これは良いチャンスだと思ったアルバイト店員は、勇気を振り絞って加藤和彦に話しかけてみた。すると加藤和彦は、イギリスの新聞に取り上げられているという事実に驚き、「これちょっと借りていい?」と言って、レコード会社に確認するために新聞を持っていったそうだ。このやり取りが直接的なきっかけだったのかは映画を観ているだけでは判断できなかったが(あるいは、「東芝レコードがバンドをイギリスに売り込んだから新聞に載った」と考える方が自然だろうか)、いずれにせよ「サディスティック・ミカ・バンド」は、当時の日本のバンドとしては異例の「イギリスでのライブ」を実現させたのである。
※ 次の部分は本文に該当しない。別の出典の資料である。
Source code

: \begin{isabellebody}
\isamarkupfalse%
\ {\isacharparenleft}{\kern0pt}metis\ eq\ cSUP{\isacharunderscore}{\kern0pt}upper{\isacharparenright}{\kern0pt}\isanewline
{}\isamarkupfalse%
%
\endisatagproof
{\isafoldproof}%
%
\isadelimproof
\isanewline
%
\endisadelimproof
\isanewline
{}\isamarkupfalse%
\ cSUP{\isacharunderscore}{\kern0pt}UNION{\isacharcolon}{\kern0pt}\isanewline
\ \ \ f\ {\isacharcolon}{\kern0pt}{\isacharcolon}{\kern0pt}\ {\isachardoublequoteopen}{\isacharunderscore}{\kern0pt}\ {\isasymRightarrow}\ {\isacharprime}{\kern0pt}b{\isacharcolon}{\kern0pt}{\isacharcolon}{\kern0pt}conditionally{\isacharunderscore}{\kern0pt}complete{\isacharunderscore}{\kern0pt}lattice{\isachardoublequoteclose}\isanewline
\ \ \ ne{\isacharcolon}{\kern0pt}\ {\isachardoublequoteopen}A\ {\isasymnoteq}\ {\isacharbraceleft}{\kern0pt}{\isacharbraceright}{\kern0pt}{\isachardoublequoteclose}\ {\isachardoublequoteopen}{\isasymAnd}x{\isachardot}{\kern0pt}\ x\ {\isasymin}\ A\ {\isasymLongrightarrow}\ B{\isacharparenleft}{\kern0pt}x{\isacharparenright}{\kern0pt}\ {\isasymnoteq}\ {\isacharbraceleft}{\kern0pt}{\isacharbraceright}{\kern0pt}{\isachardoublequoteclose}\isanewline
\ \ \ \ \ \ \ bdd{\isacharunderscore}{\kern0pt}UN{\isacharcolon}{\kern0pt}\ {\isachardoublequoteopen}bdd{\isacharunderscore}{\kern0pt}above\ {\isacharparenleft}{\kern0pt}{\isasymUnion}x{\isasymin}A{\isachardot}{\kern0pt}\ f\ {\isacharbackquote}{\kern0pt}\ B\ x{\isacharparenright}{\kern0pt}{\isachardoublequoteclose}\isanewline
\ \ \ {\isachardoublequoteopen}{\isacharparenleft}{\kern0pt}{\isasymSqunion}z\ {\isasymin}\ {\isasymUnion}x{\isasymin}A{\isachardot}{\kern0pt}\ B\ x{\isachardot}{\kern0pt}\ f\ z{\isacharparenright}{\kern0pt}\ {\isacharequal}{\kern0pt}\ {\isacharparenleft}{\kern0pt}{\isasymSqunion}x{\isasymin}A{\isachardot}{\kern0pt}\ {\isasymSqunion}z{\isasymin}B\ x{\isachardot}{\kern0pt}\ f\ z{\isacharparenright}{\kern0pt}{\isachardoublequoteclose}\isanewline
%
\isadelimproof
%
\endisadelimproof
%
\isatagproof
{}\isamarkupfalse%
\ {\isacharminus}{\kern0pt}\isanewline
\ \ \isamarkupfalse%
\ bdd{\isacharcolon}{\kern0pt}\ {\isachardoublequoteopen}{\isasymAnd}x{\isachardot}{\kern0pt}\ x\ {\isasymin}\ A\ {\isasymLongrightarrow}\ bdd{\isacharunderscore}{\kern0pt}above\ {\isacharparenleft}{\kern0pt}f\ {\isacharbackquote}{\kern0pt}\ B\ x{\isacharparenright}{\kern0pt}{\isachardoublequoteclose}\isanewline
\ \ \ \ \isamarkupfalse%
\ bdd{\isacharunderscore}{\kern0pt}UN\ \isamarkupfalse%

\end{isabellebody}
またイギリスでのライブよりも前の話になるのだが、ビートルズなどの大物をプロデュースしてきたイギリスの音楽プロデューサーのクリス・トーマスを日本に呼んでアルバム制作を行った際のエピソードも実に興味深かった。加藤和彦もかなりの完璧主義者みたいだが、クリスもなかなかのものだったようで、東芝レコードでのレコーディング初日は「スピーカー合わせ」で終わったそうである。スタジオ内に備え付けられていたスピーカーの左右の出力がおかしいことに気付き、社内にあった30個ほどのスピーカーをすべてスタジオに集めさせ、最適なスピーカーの組み合わせを探るところから始めたというのだから、なかなかのものだろう。

このように、加藤和彦や彼が率いたバンドにまつわる様々なエピソードが紹介されるのだが、中でもなかなかのインパクトだったのが「『サディスティック・ミカ・バンド』が解散するに至った経緯」である。ただこれも作中ではあまりきちんとは説明されなかったため、鑑賞後に知った事実も含めて説明したいと思う。

そもそものきっかけは、クリス・トーマスと仕事をしたことだった。そしてどうも、「サディスティック・ミカ・バンド」のボーカルであり加藤和彦の妻でもあったミカがクリス・トーマスと不倫関係に陥ったそうである。そのため、ミカは加藤和彦と離婚、バンドも抜けることになった。そして、ボーカルが抜けたため、バンドも解散するという運びになったのだろう。

ちなみにミカの本名は福井光子だそうで、実はこの名前、本作『トノバン』の冒頭の方で一度出てくる。「ザ・フォーク・クルセダーズ」の初期メンバーの1人が、「加藤和彦との出会いは、福井光子のボーイフレンドとしてだった」みたいなことを語っていたのだ。つまり加藤和彦は、大学時代に出会った面々と「ザ・フォーク・クルセダーズ」を組み、また同じく大学時代に出会った福井光子と「サディスティック・ミカ・バンド」を組み、さらに結婚もしたのである。やはり、「才能のある者の近くには才能を持つ者がいる」ということなのだろうか。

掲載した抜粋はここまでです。